=== REQUIRED ACTION ===
What lines below contain the word "return"? Please pull each one out.

=== GIVEN RECORDS ===
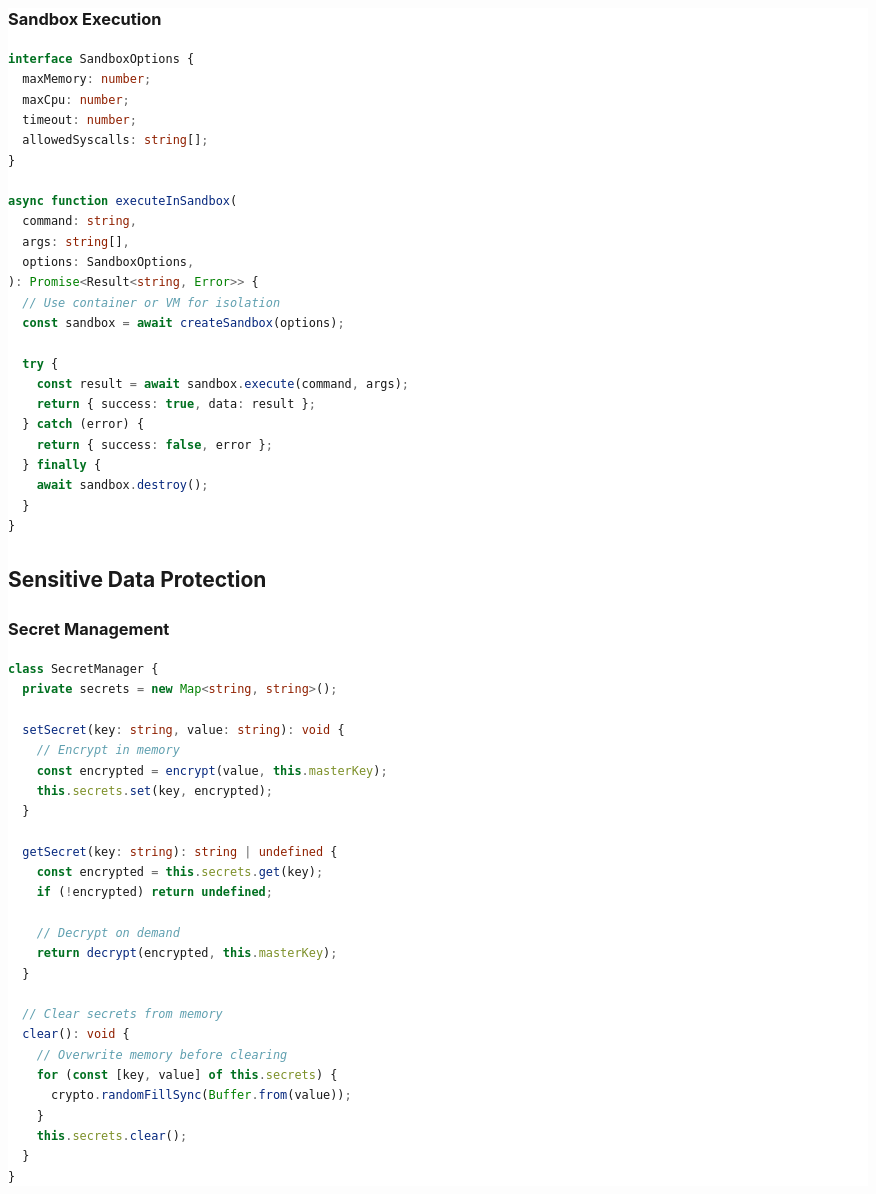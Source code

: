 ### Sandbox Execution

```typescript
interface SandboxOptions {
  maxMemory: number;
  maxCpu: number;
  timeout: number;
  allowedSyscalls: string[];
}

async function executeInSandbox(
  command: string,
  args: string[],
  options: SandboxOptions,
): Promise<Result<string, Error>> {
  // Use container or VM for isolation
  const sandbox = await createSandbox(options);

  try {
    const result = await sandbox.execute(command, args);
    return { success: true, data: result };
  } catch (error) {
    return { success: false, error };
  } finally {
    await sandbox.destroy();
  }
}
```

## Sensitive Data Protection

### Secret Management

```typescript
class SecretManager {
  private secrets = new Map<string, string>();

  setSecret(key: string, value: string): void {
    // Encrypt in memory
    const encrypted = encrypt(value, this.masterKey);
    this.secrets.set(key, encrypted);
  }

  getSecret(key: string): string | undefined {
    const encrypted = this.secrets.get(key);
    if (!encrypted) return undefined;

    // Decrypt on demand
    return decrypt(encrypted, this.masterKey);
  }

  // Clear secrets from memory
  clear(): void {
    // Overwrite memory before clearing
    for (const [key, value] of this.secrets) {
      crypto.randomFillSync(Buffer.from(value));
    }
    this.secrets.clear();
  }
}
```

=== SOLUTION FOR THIS EXERCISE ===
    return { success: true, data: result };
    return { success: false, error };
    if (!encrypted) return undefined;
    return decrypt(encrypted, this.masterKey);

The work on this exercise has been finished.